PARIS (AP) -- Lance Armstrong didn't want to go out this way.
In his final Tour de France, the seven-time champion popped a tire, crashed and struggled up the mountains. Worse, he appears to be the target of a U.S. federal investigation into doping and fraud allegations while a rider on the US Postal team.
One Tour too many? Maybe.
Still, he maintained he had no regrets despite the ignominious ending of No. 13 -- nearly 40 minutes behind the leader, former teammate and rival Alberto Contador.
"I wouldn't say that it's ruined," he said during an interview with a few reporters Sunday. "In 10 years, when I look back on the 2010 Tour, it won't be the memory that I have.
"Obviously, I won't have a yellow jersey to remember -- I'll remember the team, digging deep to win the team GC (general classification)," he said. "It's significant for us and the sponsor.
"I'll remember having my son here for a week at the Tour," he said, referring to 10-year-old Luke. "I'll remember the bad luck, certainly -- the crashes. But that won't be the thing that I'll take away."
During the race, there were numerous published reports of a federal investigation led by Jeff Novitzky, a special agent with the Food and Drug Administration, into claims about Armstrong and doping by former teammate Floyd Landis.
Several former riders who race with Armstrong have reportedly been subpoenaed. Armstrong faced questions about those reports at the Tour. He said he had not been subpoenaed or contacted by Novitzky himself.
Landis, who was stripped of his 2006 Tour title for doping, had long denied doping until April, when he announced that he, in fact, did -- and alleged Armstrong did, too. The claim came as Armstrong was riding in the Tour of California.
Armstrong, who denies the allegations, faulted Landis for trying to clear his conscience and trying "to incriminate a half-dozen other people. ... To me, that doesn't add up."
"That's just somebody who's trying to ruin the lives of others," Armstrong said on a high-speed French train from Bordeaux to the Paris area for the Tour's 20th and final stage.
He insisted his life isn't going to change.
The Livestrong wristbands of his charitable foundation will continue to sell; he will do charity rides; he will still be a father of four -- soon to be five -- children; he will still hang out with stars like singer Bono and actor Matthew McConaughey.
Ask any rider or team manager at the Tour, and it's clear Armstrong's mark on the sport is indelible -- the use of earpiece radios for riders, training regimens, diet and race strategy, among other things. His success helped convert what was mostly a summertime passion in Europe into a 21st Century business fanning interest from Canada to China.
But his long-masterful control of his image -- cancer survivor, Tour champion, public personality and pitchman -- may finally be escaping his grasp.

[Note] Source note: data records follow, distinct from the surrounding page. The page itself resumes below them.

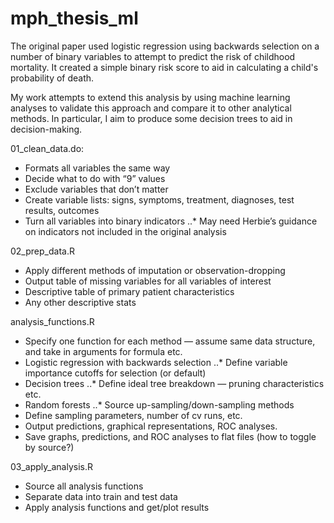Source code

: # mph_thesis_ml
The original paper used logistic regression using backwards selection on a number of binary variables
to attempt to predict the risk of childhood mortality. It created a simple binary risk score to aid
in calculating a child's probability of death.

My work attempts to extend this analysis by using machine learning analyses to validate this approach
and compare it to other analytical methods. In particular, I aim to produce some decision trees to aid in 
decision-making.

01_clean_data.do: 
* Formats all variables the same way
* Decide what to do with “9” values 
* Exclude variables that don’t matter
* Create variable lists: signs, symptoms, treatment, diagnoses, test results, outcomes
* Turn all variables into binary indicators
..* May need Herbie’s guidance on indicators not included in the original analysis

02_prep_data.R
* Apply different methods of imputation or observation-dropping
* Output table of missing variables for all variables of interest
* Descriptive table of primary patient characteristics
* Any other descriptive stats

analysis_functions.R
* Specify one function for each method — assume same data structure, and take in arguments for formula etc.
* Logistic regression with backwards selection
..* Define variable importance cutoffs for selection (or default)
* Decision trees
..* Define ideal tree breakdown — pruning characteristics etc.
* Random forests
..* Source up-sampling/down-sampling methods
* Define sampling parameters, number of cv runs, etc.
* Output predictions, graphical representations, ROC analyses.
* Save graphs, predictions, and ROC analyses to flat files (how to toggle by source?)

03_apply_analysis.R
* Source all analysis functions
* Separate data into train and test data
* Apply analysis functions and get/plot results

Last year, returning from a four-year retirement from the Tour, he finished an impressive third, got within one second of the yellow jersey he knows so well, and warmed the hearts of French fans who once despised him for his methodical, "American" drive to victory above all.
This year, he was but a mere 23rd, and his best single showing was arguably in the prologue in Rotterdam, where he placed fourth.
He gradually downscaled his ambitions. At first he wanted to win. Then, he wanted a stage win, which he narrowly missed in an eight-man sprint finish to the 16th stage, the toughest day in the Pyrenees.
When that opportunity vanished, he focused on his RadioShack squad -- which did give him a sliver of glory and a podium appearance by winning the team classification.
In Stage 3, he blew a tire on cobblestones, and lost time. In Stage 8, he got involved in three crashes that his 38-year-old body just couldn't recover from in time to scale tough Alpine climbs.
"With the first crash, my body never felt the same after that, and the second was the nail in the coffin," he said. "So you could look at it like that, and yeah, it was one (Tour) too many."
Yet he said pulling out wasn't an option.
"I couldn't quit," Armstrong said. "I could have said a dozen things were wrong, but that's not the commitment that I made. The result wasn't ideal, but it would have been a serious mistake to quit on the team, to quit on the sponsor, to quit on my fans.
"OK, it's not what they wanted, it's not what any of us wanted. But it would have been far worse to DNF" -- Did Not Finish, he said.
He's happy, for the time being, to be out of the limelight.
"Right now, I'm going to the Bahamas, I'm gonna put my feet up and forget about riding the bike for a little bit. Drink some cold beer. Build some sand castles with my kids," he said after the race ended.
"I got my competitive fix for the next 40 years, it will take until about 80 (years old) and then I don't think I will wanna come back," he said.
His 2.5 million-plus followers on Twitter will have to wait.
"I'm laying off the Twitter for a while. I gotta go away."
AP Sports Writer Samuel Petrequin contributed to this report.